Submitting Mapped Memory Dumps
If you have a memory dump with a known base address, append the address to the filename:
mcrit client submit sample_dump_0x00400000 -f wannacry
The client will recognize the 0x[address] suffix and use it as the image base:
0.906s -> (architecture: intel.32bit, base_addr: 0x00400000): 922 functions
Submitting Multiple Files
Submit all files in a directory:
mcrit client submit --mode dir /path/to/samples/ -f family_name
Example output:
0.763s -> (architecture: intel.32bit, base_addr: 0x00400000): 926 functions
0.884s -> (architecture: intel.32bit, base_addr: 0x00400000): 926 functions
1.378s -> (architecture: intel.32bit, base_addr: 0x00400000): 165 functions
0.830s -> (architecture: intel.32bit, base_addr: 0x00400000): 926 functions
Submitting SMDA Reports
If you already have SMDA disassembly reports, submit them directly without re-disassembling:
mcrit client submit --mode file report.smda -f family_name --smda
Or submit a directory of SMDA reports:
mcrit client submit --mode dir /path/to/reports/ -f family_name --smda
The --smda flag only works with file and dir modes. It tells MCRIT to skip disassembly and import the reports directly.

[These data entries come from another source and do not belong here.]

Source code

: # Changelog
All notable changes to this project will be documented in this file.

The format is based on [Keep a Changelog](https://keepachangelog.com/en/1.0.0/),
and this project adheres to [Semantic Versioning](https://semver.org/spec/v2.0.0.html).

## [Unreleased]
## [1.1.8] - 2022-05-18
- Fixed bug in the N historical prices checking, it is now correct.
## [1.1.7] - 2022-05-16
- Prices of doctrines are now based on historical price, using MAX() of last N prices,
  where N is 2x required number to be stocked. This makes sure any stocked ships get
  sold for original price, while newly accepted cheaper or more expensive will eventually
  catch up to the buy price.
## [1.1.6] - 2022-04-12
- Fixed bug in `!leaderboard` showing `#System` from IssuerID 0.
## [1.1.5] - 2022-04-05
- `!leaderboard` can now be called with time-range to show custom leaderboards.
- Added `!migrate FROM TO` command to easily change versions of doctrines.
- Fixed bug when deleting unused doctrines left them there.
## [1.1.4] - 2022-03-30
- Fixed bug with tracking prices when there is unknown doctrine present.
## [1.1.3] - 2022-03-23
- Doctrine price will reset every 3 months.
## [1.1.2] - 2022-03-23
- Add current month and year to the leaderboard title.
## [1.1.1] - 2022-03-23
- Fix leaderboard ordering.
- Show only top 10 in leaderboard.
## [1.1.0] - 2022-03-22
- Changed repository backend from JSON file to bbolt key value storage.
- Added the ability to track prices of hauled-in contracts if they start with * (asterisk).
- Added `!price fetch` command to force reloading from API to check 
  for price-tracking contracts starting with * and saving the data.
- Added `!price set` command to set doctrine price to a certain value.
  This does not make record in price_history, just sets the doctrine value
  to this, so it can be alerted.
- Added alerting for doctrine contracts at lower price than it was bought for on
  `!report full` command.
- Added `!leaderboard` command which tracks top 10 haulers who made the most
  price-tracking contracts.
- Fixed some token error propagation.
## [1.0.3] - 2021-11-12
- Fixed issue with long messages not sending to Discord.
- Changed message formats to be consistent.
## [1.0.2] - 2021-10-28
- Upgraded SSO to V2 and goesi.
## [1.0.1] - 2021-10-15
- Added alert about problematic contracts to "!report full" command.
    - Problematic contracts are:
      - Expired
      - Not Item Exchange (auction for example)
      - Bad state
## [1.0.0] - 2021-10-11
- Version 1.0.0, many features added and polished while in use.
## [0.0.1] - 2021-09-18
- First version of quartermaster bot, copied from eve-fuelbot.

Advanced Submission Options
Recursive Directory Submission
For organized malware collections with the structure ./family/version/version/files:
mcrit client submit --mode recursive /path/to/collection/
MCRIT will automatically extract family names and versions from the directory structure.
Filtering Executable Files
Only process PE or ELF executables, skipping other file types:
mcrit client submit --mode dir /path/to/mixed_files/ -f family --executables_only
Library Samples
Mark samples as libraries (useful for building reference databases):
mcrit client submit library.dll -f msvcrt --library
Saving SMDA Reports
Save SMDA disassembly reports while submitting:
mcrit client submit sample.exe -f family -o ./reports/
Reports will be saved in the specified output directory for later reuse.
Using Spawned Workers
For large batch submissions, spawn dedicated workers:
mcrit client submit --mode dir /large/collection/ -f family --worker --worker-timeout 600
Spawned workers process submissions in isolation and terminate after completion, preventing memory buildup.
Checking Job Status
View all queued and completed jobs:
Example output:
64243b27f3876416bffad86e 64243b28cbc77c2df4d8d79f | 2023-03-29T13:20:39.065Z 2023-03-29T13:20:39.114Z 2023-03-29T13:20:40.593Z | updateMinHashesForSample(2) - 1
64131888fbb4d9d4a029164d 6413188c15e4f20d519b35ba | 2023-03-16T13:24:24.707Z 2023-03-16T13:24:24.755Z 2023-03-16T13:24:28.366Z | addBinarySample(None, ca29de1dc8817868c93e54b09f557fe14e40083c0955294df5bd91f52ba469c8_unpacked, win.wannacry, , False, 0, 32) - 1
Each line shows:
- Job ID and result ID
- Creation, start, and completion timestamps
- Job description with parameters
Viewing Results
Check System Status
View database statistics:
After submitting samples:
{'status': {
'db_state': 187,
'storage_type': 'mongodb',
'num_bands': 20,
'num_samples': 137,
'num_families': 14,
'num_functions': 129110,
'num_pichashes': 25385
}}
This shows:
db_state: Database modification counter
num_samples: Total samples indexed
num_families: Distinct malware families
num_functions: Total functions extracted
num_pichashes: Unique position-independent code hashes
num_bands: MinHash bands for indexing (default: 20)
Search for Samples
Search across families and samples:
mcrit client search wannacry
Example output:
Family Search Results
Family 2 (win.wannacry):
********************
Sample Search Results
Sample 1 (intel, 32 bit) - ca29de1dc8817868c93e54b09f557fe14e40083c0955294df5bd91f52ba469c8_unpacked (win.wannacry):
Sample 2 (intel, 32 bit) - 3e6de9e2baacf930949647c399818e7a2caea2626df6a468407854aaa515eed9 (win.wannacry):
********************
Query Matching
Match a new sample against your database without storing it:
mcrit client query /path/to/unknown_sample.exe
This will:
- Disassemble the sample
- Calculate MinHash signatures
- Find similar functions in the database
- Return matching results without adding the sample
Query mode is ideal for triaging unknown samples without polluting your reference database.
Sample Matching
Match two stored samples against each other:
mcrit client match --sample_ids 1,2
This creates an asynchronous matching job. Check the queue to see when it completes:
Cross Matching
Match all samples in a family against all samples in another family:
mcrit client cross --family_ids 1,2
Cross matching can be resource-intensive for large datasets. Use with caution.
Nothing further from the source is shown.